Palo Alto Networks' Bid to Secure the Agentic Enterprise

Autonomous AI agents now operate as highly privileged users within enterprise environments. As these systems make decisions and interact across multiple platforms with minimal human oversight, it creates a myriad of security challenges for organisations deploying them at scale.
Enter Palo Alto Networks, which has announced plans to acquire Portkey, an AI gateway specialist, that could address control and governance gaps that have emerged as enterprises expand their use of autonomous agents in daily operations.
The acquisition comes as organisations seek infrastructure to manage agent behaviour without slowing development velocity.
Portkey's technology processes trillions of tokens each month, providing a centralised layer through which all AI interactions can be monitored and governed.
Centralised control for agent deployment
Portkey's platform functions as a unified control plane for AI systems. The gateway routes and monitors every AI interaction, designed to provide visibility across all agentic traffic within an organisation.
"AI agents have become privileged insiders, reasoning and executing on behalf of users and companies," writes Nikesh Arora, Chairman and CEO at Palo Alto Networks, on his LinkedIn.
"With that power comes a new category of risk.

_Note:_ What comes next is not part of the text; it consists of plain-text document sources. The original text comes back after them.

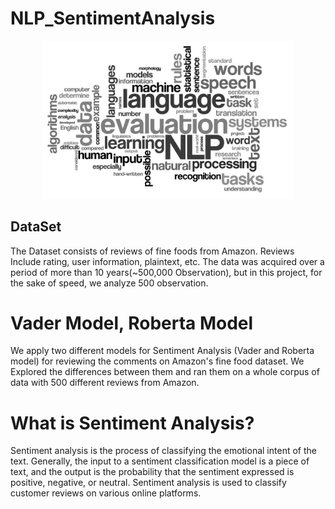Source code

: # NLP_SentimentAnalysis


<p align="center">
    <img width="400" src="1_egmUJz0Pxi2OOrALCVAIuw.webp" alt="Material Bread logo">
</p>


## DataSet
The Dataset consists of reviews of fine foods from Amazon. Reviews Include rating, user information, plaintext, etc.
The data was acquired over a period of more than 10 years(~500,000 Observation), but in this project, for the sake of speed, we analyze 500 observation.


# Vader Model, Roberta Model
We apply two different models for Sentiment Analysis (Vader and Roberta model) for reviewing the comments on Amazon's fine food dataset.
We Explored the differences between them and ran them on a whole corpus of data with 500 different reviews from Amazon.

# What is Sentiment Analysis?
Sentiment analysis is the process of classifying the emotional intent of the text. Generally, the input to a sentiment classification model is a piece of text, and the output is the probability that the sentiment expressed is positive, negative, or neutral. Sentiment analysis is used to classify customer reviews on various online platforms.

You cannot build an agentic enterprise without a centralised control plane to secure it."
Nikesh describes Portkey as a pioneer of AI gateway technology: "Their platform is battle-tested at scale, processing trillions of tokens per month.

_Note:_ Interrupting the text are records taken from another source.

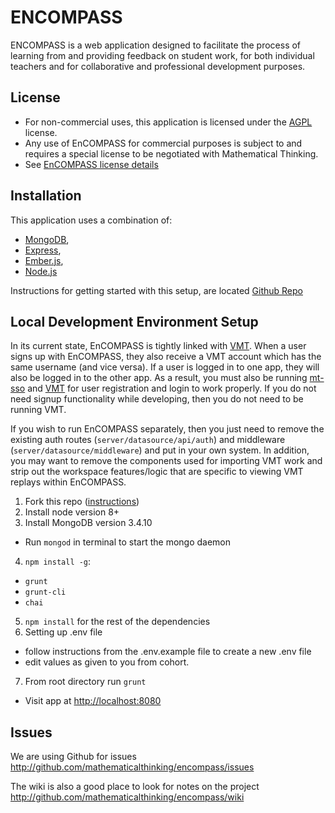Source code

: 
# ENCOMPASS
ENCOMPASS is a web application designed to facilitate the process of learning from and providing feedback on student work, for both individual teachers and for collaborative and professional development purposes.

## License

* For non-commercial uses, this application is licensed under the [AGPL](https://www.gnu.org/licenses/agpl-3.0.en.html) license.
* Any use of EnCOMPASS for commercial purposes is subject to and requires a special license to be negotiated with Mathematical Thinking.
* See [EnCOMPASS license details](http://files.mathematicalthinking.org/encompass/license)


## Installation
This application uses a combination of:

* [MongoDB](http://www.mongodb.org/),
* [Express](http://expressjs.com/),
* [Ember.js](http://emberjs.com/),
* [Node.js](http://nodejs.org/)

Instructions for getting started with this setup, are located [Github Repo](http://github.com/mathematicalthinking/encompass)

## Local Development Environment Setup

 In its current state, EnCOMPASS is tightly linked with [VMT](https://github.com/mathematicalthinking/vmt). When a user signs up with EnCOMPASS, they also receive a VMT account which has the same username (and vice versa). If a user is logged in to one app, they will also be logged in to the other app. As a result, you must also be running [mt-sso](https://github.com/mathematicalthinking/mt-sso) and [VMT](https://github.com/mathematicalthinking/vmt) for user registration and login to work properly. If you do not need signup functionality while developing, then you do not need to be running VMT.

 If you wish to run EnCOMPASS separately, then you just need to remove the existing auth routes (`server/datasource/api/auth`) and middleware (`server/datasource/middleware`) and put in your own system. In addition, you may want to remove the components used for importing VMT work and strip out the workspace features/logic that are specific to viewing VMT replays within EnCOMPASS.

1. Fork this repo ([instructions](https://github.com/mathematicalthinking/encompass/blob/master/docs/GitForkRepo.md))
2. Install node version 8+
3. Install MongoDB version 3.4.10
  * Run `mongod` in terminal to start the mongo daemon
4. `npm install -g`:
  * `grunt`
  * `grunt-cli`
  * `chai`
5. `npm install` for the rest of the dependencies
6. Setting up .env file
  * follow instructions from the .env.example file to create a new .env file
  * edit values as given to you from cohort.
7. From root directory run `grunt`
  * Visit app at <http://localhost:8080>

## Issues

We are using Github for issues
  <http://github.com/mathematicalthinking/encompass/issues>

The wiki is also a good place to look for notes on the project
  <http://github.com/mathematicalthinking/encompass/wiki>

"By integrating Portkey into our Prisma AIRS following closing, we are delivering the industry’s first unified enforcement layer to manage and secure every AI app and agent across the enterprise. "
Infrastructure for production scale operations
The integration promises operational reliability alongside governance capabilities.
Portkey includes features such as semantic routing and automated failover, which could help organisations maintain uptime of up to 99.99%, according to the company. These capabilities could prove necessary for mission-critical AI workloads that require continuous availability.
The platform provides advanced telemetry and audit logging, giving teams the ability to track every AI transaction in real time.
"As autonomous agents join the enterprise workforce, they also become a new, unmanaged attack surface," says Lee Klarich, Chief Product & Technology Officer of Palo Alto Networks. "By integrating Portkey into Prisma AIRS, organisations will be able to confidently deploy and govern AI agents.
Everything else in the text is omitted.